Nell’ultima decade, la coreografia ha giocato un ruolo importante nella ridiscussione della missione dei musei e delle istituzioni culturali, oltre che nella relazione con il pubblico. È stata concepita come strumento per creare nuove alleanze, “parlamenti di corpi”, per costruire forme di adunanza. Tuttavia la coreografia e “il coreografico” non rappresentano solo strategie artistiche ma anche un metodo, un insieme di pratiche teoriche e critiche, usato da artisti nel campo delle arti visive e nelle sue intersezioni con differenti discipline.

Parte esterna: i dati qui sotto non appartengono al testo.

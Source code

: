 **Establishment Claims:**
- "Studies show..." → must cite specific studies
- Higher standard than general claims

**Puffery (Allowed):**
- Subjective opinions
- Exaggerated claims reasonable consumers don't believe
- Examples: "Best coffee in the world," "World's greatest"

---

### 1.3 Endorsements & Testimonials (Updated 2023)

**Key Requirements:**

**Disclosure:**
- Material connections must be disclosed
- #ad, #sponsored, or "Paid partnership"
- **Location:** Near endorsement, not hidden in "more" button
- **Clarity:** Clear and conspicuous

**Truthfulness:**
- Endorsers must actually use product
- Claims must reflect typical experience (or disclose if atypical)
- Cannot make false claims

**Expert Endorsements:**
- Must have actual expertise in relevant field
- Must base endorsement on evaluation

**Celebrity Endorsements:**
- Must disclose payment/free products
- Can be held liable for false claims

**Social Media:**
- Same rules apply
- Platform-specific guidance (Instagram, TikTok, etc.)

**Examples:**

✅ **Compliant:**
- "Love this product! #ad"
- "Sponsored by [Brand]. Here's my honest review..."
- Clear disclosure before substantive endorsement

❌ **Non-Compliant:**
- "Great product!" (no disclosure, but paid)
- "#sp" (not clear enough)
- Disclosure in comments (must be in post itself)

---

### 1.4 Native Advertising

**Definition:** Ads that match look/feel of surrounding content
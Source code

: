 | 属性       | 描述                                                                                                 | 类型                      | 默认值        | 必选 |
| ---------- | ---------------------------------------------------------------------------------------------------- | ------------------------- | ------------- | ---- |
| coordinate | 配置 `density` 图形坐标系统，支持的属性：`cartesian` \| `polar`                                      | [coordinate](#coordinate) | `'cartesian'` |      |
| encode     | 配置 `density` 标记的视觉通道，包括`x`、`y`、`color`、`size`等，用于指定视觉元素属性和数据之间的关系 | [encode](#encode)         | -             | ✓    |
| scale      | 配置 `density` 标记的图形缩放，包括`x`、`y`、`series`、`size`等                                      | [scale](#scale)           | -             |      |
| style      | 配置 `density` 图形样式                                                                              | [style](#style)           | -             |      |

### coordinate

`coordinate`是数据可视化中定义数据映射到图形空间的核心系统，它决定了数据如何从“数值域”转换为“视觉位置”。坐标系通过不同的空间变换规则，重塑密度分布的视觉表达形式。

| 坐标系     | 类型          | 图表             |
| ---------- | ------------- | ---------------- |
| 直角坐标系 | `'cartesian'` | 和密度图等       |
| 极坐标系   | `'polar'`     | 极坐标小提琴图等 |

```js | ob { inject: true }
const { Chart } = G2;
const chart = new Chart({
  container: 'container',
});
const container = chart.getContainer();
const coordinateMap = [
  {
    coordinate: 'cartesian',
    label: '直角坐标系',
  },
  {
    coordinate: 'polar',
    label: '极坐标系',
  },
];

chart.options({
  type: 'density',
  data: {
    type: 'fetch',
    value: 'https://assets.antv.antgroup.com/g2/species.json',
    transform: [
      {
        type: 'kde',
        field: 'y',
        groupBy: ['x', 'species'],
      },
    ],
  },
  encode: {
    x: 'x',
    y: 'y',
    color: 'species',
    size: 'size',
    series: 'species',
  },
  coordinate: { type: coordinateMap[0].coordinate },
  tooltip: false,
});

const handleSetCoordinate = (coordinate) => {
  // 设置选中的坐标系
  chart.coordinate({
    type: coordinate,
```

Quale significato assume la coreografia nel tuo lavoro e in quale modo ti misuri con essa?
Quando creo una performance, in un museo o per un’istituzione d’arte, spesso mi confronto con ciò a cui siamo educati. Quando visitiamo un museo, ci troviamo di fronte a un sistema di regole che dice che cosa dobbiamo fare, prescrive il silenzio, la compostezza, ci dà indicazioni sul modo in cui apprendiamo. C’è una coreografia che le istituzioni artistiche governano e regolano. Nel mio lavoro penso alla coreografia come a qualcosa di diverso da un sistema di regole che i danzatori mettono in pratica. È piuttosto una modalità critica che interroga le istituzioni e le sfida, le muove verso azioni e territori nuovi, le invita a confrontarsi con diversi tipi di movimenti, con i nostri corpi, la concepisco come una via per sfidare il modo in cui usiamo le cose. Uso la coreografia nell’ambito delle istituzioni artistiche per sfidarle e trovare criticamente forme altre di pensiero.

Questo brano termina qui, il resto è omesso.